金原 小さいグローブって外傷があるんだけど、脳のダメージは大きくないんだよね。大きいグローブは外傷はないんだけど、脳に来る。
――脳が揺れるってやつですね。猪木さんってあの試合が「格闘技のデビュー戦」だったじゃないですか。そのわりには動きがいいですよね。プロレスラーのMMAデビュー戦の中でも一番センスを感じるというか(笑)。
金原 いい身体してるよね。筋肉のつき方もいいし、無駄な肉もなくて、バランスのいいアスリートの身体。そうだ、俺が新日本のプロレス学校に通ってる頃さ、山本小鉄さんがいろんな話をしてくれたんだけど。猪木さんとアリの試合も振り返ってくれて。
――おお! それは貴重ですね。
金原 小鉄さんは「アリのバックにはマフィアがいるから、新日本サイドが脅された」と言うんだよね。「アリに何かあればただじゃすまないぞ」と凄く言われてたと。
――アリは1試合で何億も稼ぐ「金の卵」ですもんねぇ。猪木さんが一度だけアリの上になったときにアリ側のセコンドが乱入しかけましたけど。何かあったら試合を壊そうとはしてたでしょうね。
金原 「おまえらはつまらない試合だったと思うけど、裏ではマフィアがな……いつセコンドたちが乱入してくるかわからないし、とんでもない緊迫感だった」と。ラウンドインターバルのゴングが鳴ったときに、小鉄さんが毎回猪木さんの前に出て行く。それは「ライフルで狙ってる奴がいるから俺が猪木さんの盾になった」と言うんだよね。
――試合中に狙撃!! そんな馬鹿な!(笑)。
金原 それくらい殺伐としてたんだって。ゴングが鳴るたびに弾が飛んでこないようにしてたと。アリは何億も稼ぐ男。そんな人間に何かあったらマフィアが黙ってないんだろうし、それくらいモハメッド・アリって凄い存在なんだよね。猪木さんってほかにボクサーと異種格闘技戦をやったんだっけ?

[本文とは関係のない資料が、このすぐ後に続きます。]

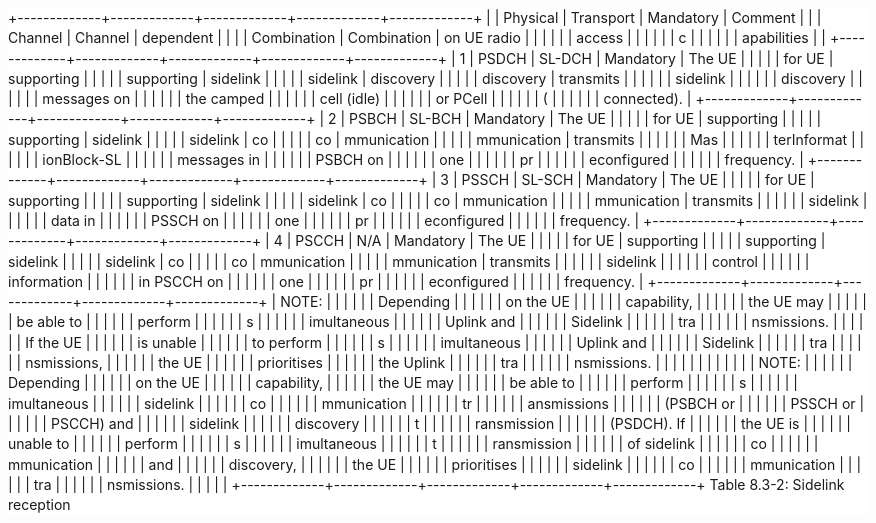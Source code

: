 +-------------+-------------+-------------+-------------+-------------+ | | Physical | Transport | Mandatory | Comment | | | Channel | Channel | dependent | | | | Combination | Combination | on UE radio | | | | | | access | | | | | | c | | | | | | apabilities | | +-------------+-------------+-------------+-------------+-------------+ | 1 | PSDCH | SL-DCH | Mandatory | The UE | | | | | for UE | supporting | | | | | supporting | sidelink | | | | | sidelink | discovery | | | | | discovery | transmits | | | | | | sidelink | | | | | | discovery | | | | | | messages on | | | | | | the camped | | | | | | cell (idle) | | | | | | or PCell | | | | | | ( | | | | | | connected). | +-------------+-------------+-------------+-------------+-------------+ | 2 | PSBCH | SL-BCH | Mandatory | The UE | | | | | for UE | supporting | | | | | supporting | sidelink | | | | | sidelink | co | | | | | co | mmunication | | | | | mmunication | transmits | | | | | | Mas | | | | | | terInformat | | | | | | ionBlock-SL | | | | | | messages in | | | | | | PSBCH on | | | | | | one | | | | | | pr | | | | | | econfigured | | | | | | frequency. | +-------------+-------------+-------------+-------------+-------------+ | 3 | PSSCH | SL-SCH | Mandatory | The UE | | | | | for UE | supporting | | | | | supporting | sidelink | | | | | sidelink | co | | | | | co | mmunication | | | | | mmunication | transmits | | | | | | sidelink | | | | | | data in | | | | | | PSSCH on | | | | | | one | | | | | | pr | | | | | | econfigured | | | | | | frequency. | +-------------+-------------+-------------+-------------+-------------+ | 4 | PSCCH | N/A | Mandatory | The UE | | | | | for UE | supporting | | | | | supporting | sidelink | | | | | sidelink | co | | | | | co | mmunication | | | | | mmunication | transmits | | | | | | sidelink | | | | | | control | | | | | | information | | | | | | in PSCCH on | | | | | | one | | | | | | pr | | | | | | econfigured | | | | | | frequency. | +-------------+-------------+-------------+-------------+-------------+ | NOTE: | | | | | | Depending | | | | | | on the UE | | | | | | capability, | | | | | | the UE may | | | | | | be able to | | | | | | perform | | | | | | s | | | | | | imultaneous | | | | | | Uplink and | | | | | | Sidelink | | | | | | tra | | | | | | nsmissions. | | | | | | If the UE | | | | | | is unable | | | | | | to perform | | | | | | s | | | | | | imultaneous | | | | | | Uplink and | | | | | | Sidelink | | | | | | tra | | | | | | nsmissions, | | | | | | the UE | | | | | | prioritises | | | | | | the Uplink | | | | | | tra | | | | | | nsmissions. | | | | | | | | | | | | NOTE: | | | | | | Depending | | | | | | on the UE | | | | | | capability, | | | | | | the UE may | | | | | | be able to | | | | | | perform | | | | | | s | | | | | | imultaneous | | | | | | sidelink | | | | | | co | | | | | | mmunication | | | | | | tr | | | | | | ansmissions | | | | | | (PSBCH or | | | | | | PSSCH or | | | | | | PSCCH) and | | | | | | sidelink | | | | | | discovery | | | | | | t | | | | | | ransmission | | | | | | (PSDCH). If | | | | | | the UE is | | | | | | unable to | | | | | | perform | | | | | | s | | | | | | imultaneous | | | | | | t | | | | | | ransmission | | | | | | of sidelink | | | | | | co | | | | | | mmunication | | | | | | and | | | | | | discovery, | | | | | | the UE | | | | | | prioritises | | | | | | sidelink | | | | | | co | | | | | | mmunication | | | | | | tra | | | | | | nsmissions. | | | | | +-------------+-------------+-------------+-------------+-------------+
Table 8.3-2: Sidelink reception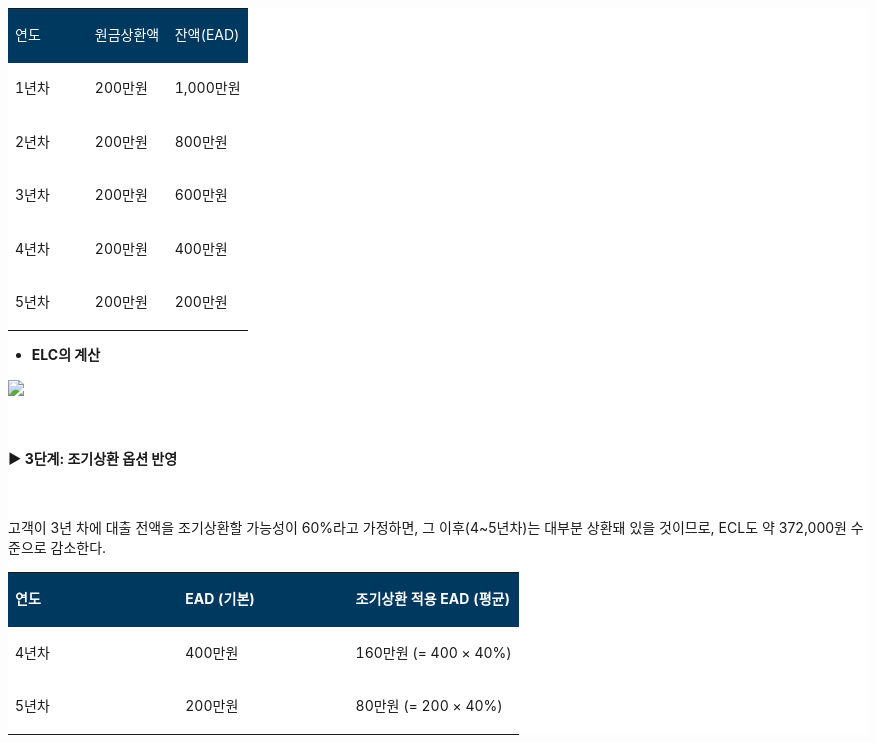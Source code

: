 <table style=""><tbody><tr><td colspan="1" rowspan="1" style="width: 33.33%; height: 40.0px;  background-color: #003960;"><div><p style=""><span style="color:#ffffff;">연도</span></p></div></td><td colspan="1" rowspan="1" style="width: 33.33%; height: 40.0px;  background-color: #003960;"><div><p style=""><span style="color:#ffffff;">원금상환액</span></p></div></td><td colspan="1" rowspan="1" style="width: 33.33%; height: 40.0px;  background-color: #003960;"><div><p style=""><span style="color:#ffffff;">잔액(EAD)</span></p></div></td></tr><tr><td colspan="1" rowspan="1" style="width: 33.33%; height: 40.0px;  "><div><p style=""><span style="">1년차</span></p></div></td><td colspan="1" rowspan="1" style="width: 33.33%; height: 40.0px;  "><div><p style=""><span style="">200만원</span></p></div></td><td colspan="1" rowspan="1" style="width: 33.33%; height: 40.0px;  "><div><p style=""><span style="">1,000만원</span></p></div></td></tr><tr><td colspan="1" rowspan="1" style="width: 33.33%; height: 40.0px;  "><div><p style=""><span style="">2년차</span></p></div></td><td colspan="1" rowspan="1" style="width: 33.33%; height: 40.0px;  "><div><p style=""><span style="">200만원</span></p></div></td><td colspan="1" rowspan="1" style="width: 33.33%; height: 40.0px;  "><div><p style=""><span style="">800만원</span></p></div></td></tr><tr><td colspan="1" rowspan="1" style="width: 33.33%; height: 40.0px;  "><div><p style=""><span style="">3년차</span></p></div></td><td colspan="1" rowspan="1" style="width: 33.33%; height: 40.0px;  "><div><p style=""><span style="">200만원</span></p></div></td><td colspan="1" rowspan="1" style="width: 33.33%; height: 40.0px;  "><div><p style=""><span style="">600만원</span></p></div></td></tr><tr><td colspan="1" rowspan="1" style="width: 33.33%; height: 40.0px;  "><div><p style=""><span style="">4년차</span></p></div></td><td colspan="1" rowspan="1" style="width: 33.33%; height: 40.0px;  "><div><p style=""><span style="">200만원</span></p></div></td><td colspan="1" rowspan="1" style="width: 33.33%; height: 40.0px;  "><div><p style=""><span style="">400만원</span></p></div></td></tr><tr><td colspan="1" rowspan="1" style="width: 33.33%; height: 40.0px;  "><div><p style=""><span style="">5년차</span></p></div></td><td colspan="1" rowspan="1" style="width: 33.33%; height: 40.0px;  "><div><p style=""><span style="">200만원</span></p></div></td><td colspan="1" rowspan="1" style="width: 33.33%; height: 40.0px;  "><div><p style=""><span style="">200만원</span></p></div></td></tr></tbody></table>

- **ELC의 계산**

![](https://scs-phinf.pstatic.net/MjAyNTA1MTFfMjky/MDAxNzQ2OTY5MTQ3MDQ5.oA8OaDTRDJAswL9diAJGSrXxE809xgTRgQL929KO0Fog.naW8BBvXzJWJ-9rGlmbbxxx-KsdBQPMPYxDvYf6UvJ0g.PNG/image.png?type=w800)

**​**

**▶ 3단계: 조기상환 옵션 반영**

**​**

고객이 3년 차에 대출 전액을 조기상환할 가능성이 60%라고 가정하면, 그 이후(4~5년차)는 대부분 상환돼 있을 것이므로, ECL도 약 372,000원 수준으로 감소한다.

<table style=""><tbody><tr><td colspan="1" rowspan="1" style="width: 33.33%; height: 40.0px;  background-color: #003960;"><div><p style=""><span style="color:#ffffff;"><b>연도</b></span></p></div></td><td colspan="1" rowspan="1" style="width: 33.33%; height: 40.0px;  background-color: #003960;"><div><p style=""><span style="color:#ffffff;"><b>EAD (기본)</b></span></p></div></td><td colspan="1" rowspan="1" style="width: 33.33%; height: 40.0px;  background-color: #003960;"><div><p style=""><span style="color:#ffffff;"><b>조기상환 적용 EAD (평균)</b></span></p></div></td></tr><tr><td colspan="1" rowspan="1" style="width: 33.33%; height: 40.0px;  "><div><p style=""><span style="">4년차</span></p></div></td><td colspan="1" rowspan="1" style="width: 33.33%; height: 40.0px;  "><div><p style=""><span style="">400만원</span></p></div></td><td colspan="1" rowspan="1" style="width: 33.33%; height: 40.0px;  "><div><p style=""><span style="">160만원 (= 400 × 40%)</span></p></div></td></tr><tr><td colspan="1" rowspan="1" style="width: 33.33%; height: 40.0px;  "><div><p style=""><span style="">5년차</span></p></div></td><td colspan="1" rowspan="1" style="width: 33.33%; height: 40.0px;  "><div><p style=""><span style="">200만원</span></p></div></td><td colspan="1" rowspan="1" style="width: 33.33%; height: 40.0px;  "><div><p style=""><span style="">80만원 (= 200 × 40%)</span></p></div></td></tr></tbody></table>
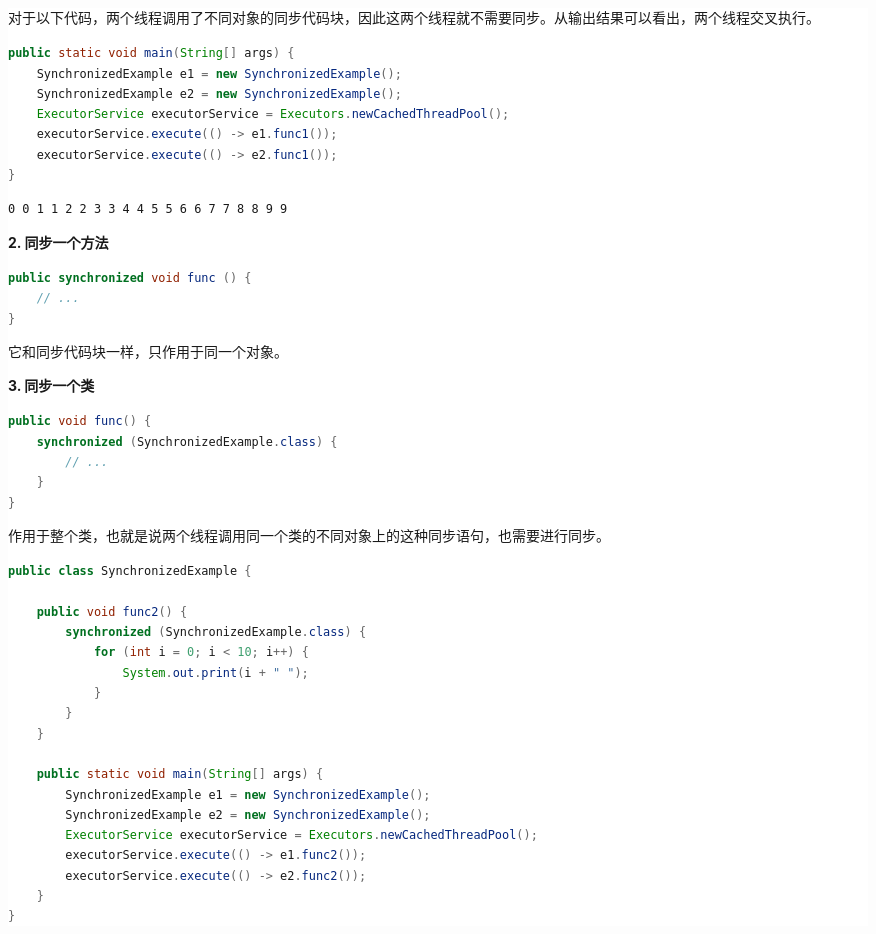 对于以下代码，两个线程调用了不同对象的同步代码块，因此这两个线程就不需要同步。从输出结果可以看出，两个线程交叉执行。

```java
public static void main(String[] args) {
    SynchronizedExample e1 = new SynchronizedExample();
    SynchronizedExample e2 = new SynchronizedExample();
    ExecutorService executorService = Executors.newCachedThreadPool();
    executorService.execute(() -> e1.func1());
    executorService.execute(() -> e2.func1());
}
```

```html
0 0 1 1 2 2 3 3 4 4 5 5 6 6 7 7 8 8 9 9
```


**2. 同步一个方法** 

```java
public synchronized void func () {
    // ...
}
```

它和同步代码块一样，只作用于同一个对象。

**3. 同步一个类** 

```java
public void func() {
    synchronized (SynchronizedExample.class) {
        // ...
    }
}
```

作用于整个类，也就是说两个线程调用同一个类的不同对象上的这种同步语句，也需要进行同步。

```java
public class SynchronizedExample {

    public void func2() {
        synchronized (SynchronizedExample.class) {
            for (int i = 0; i < 10; i++) {
                System.out.print(i + " ");
            }
        }
    }

    public static void main(String[] args) {
        SynchronizedExample e1 = new SynchronizedExample();
        SynchronizedExample e2 = new SynchronizedExample();
        ExecutorService executorService = Executors.newCachedThreadPool();
        executorService.execute(() -> e1.func2());
        executorService.execute(() -> e2.func2());
    }
}
```
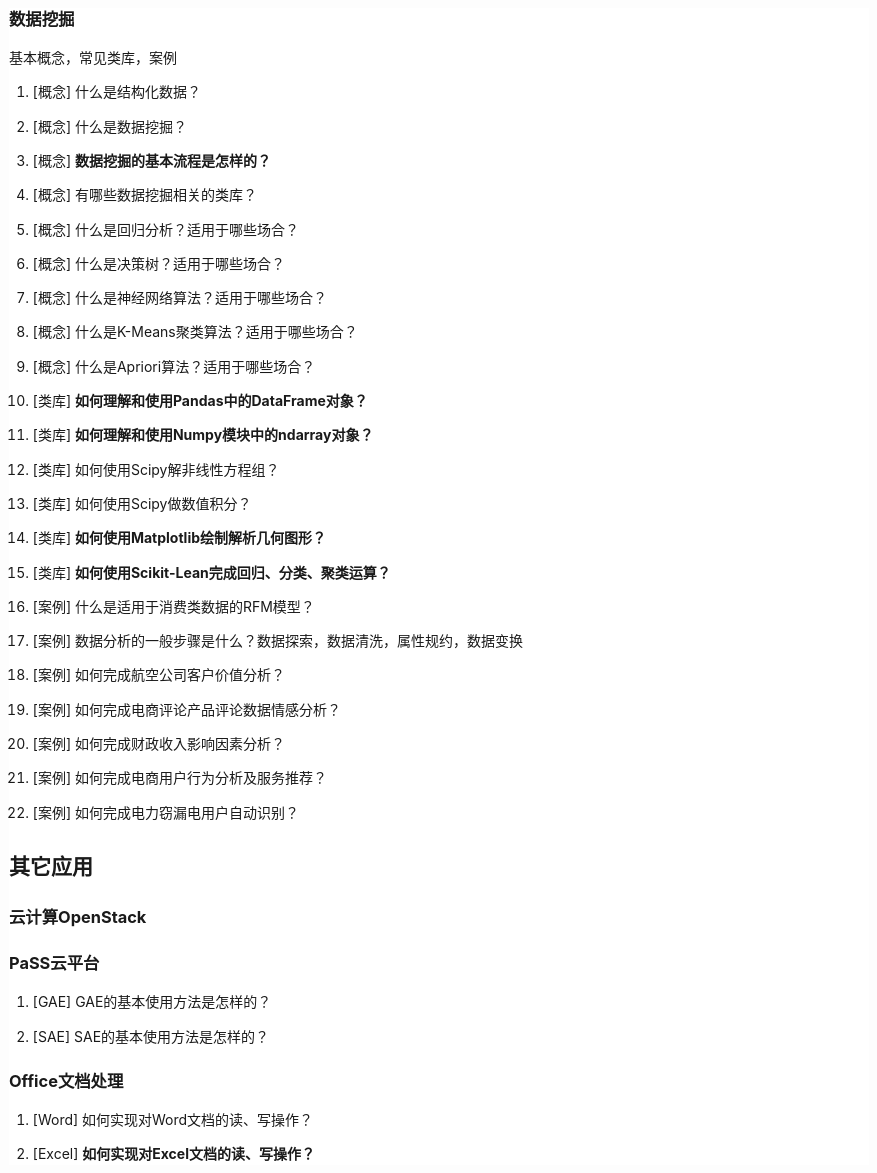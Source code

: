 ### 数据挖掘
基本概念，常见类库，案例

1. [概念] 什么是结构化数据？

1. [概念] 什么是数据挖掘？

1. [概念] **数据挖掘的基本流程是怎样的？**

1. [概念] 有哪些数据挖掘相关的类库？

1. [概念] 什么是回归分析？适用于哪些场合？

1. [概念] 什么是决策树？适用于哪些场合？

1. [概念] 什么是神经网络算法？适用于哪些场合？

1. [概念] 什么是K-Means聚类算法？适用于哪些场合？

1. [概念] 什么是Apriori算法？适用于哪些场合？

1. [类库] **如何理解和使用Pandas中的DataFrame对象？**

1. [类库] **如何理解和使用Numpy模块中的ndarray对象？**

1. [类库] 如何使用Scipy解非线性方程组？

1. [类库] 如何使用Scipy做数值积分？

1. [类库] **如何使用Matplotlib绘制解析几何图形？**

1. [类库] **如何使用Scikit-Lean完成回归、分类、聚类运算？**

1. [案例] 什么是适用于消费类数据的RFM模型？

1. [案例] 数据分析的一般步骤是什么？数据探索，数据清洗，属性规约，数据变换

1. [案例] 如何完成航空公司客户价值分析？

1. [案例] 如何完成电商评论产品评论数据情感分析？

1. [案例] 如何完成财政收入影响因素分析？

1. [案例] 如何完成电商用户行为分析及服务推荐？

1. [案例] 如何完成电力窃漏电用户自动识别？

## 其它应用

### 云计算OpenStack

### PaSS云平台
1. [GAE] GAE的基本使用方法是怎样的？

1. [SAE] SAE的基本使用方法是怎样的？

### Office文档处理
1. [Word] 如何实现对Word文档的读、写操作？

1. [Excel] **如何实现对Excel文档的读、写操作？**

――チャック・ウエップナーやレオン・スピンクスとやりましたけど、アリ戦とは違ってプロレス内異種格闘技戦ですね。競技としてやったのは、猪木さん以外では……。
金原 TさんがUインターのときボクサーとやったよね。
金原 あと船木(誠勝)さんとロベルト・デュラン。
――ありました!(笑)。
金原 船木さんがタックルを入れまくっていたでしょ。あのへんからボクサー攻略が完成したよね。ボクサーはタックルが有効なんだけど、モリース・スミスとかキックボクサーはタックルを切るようになっていったじゃん。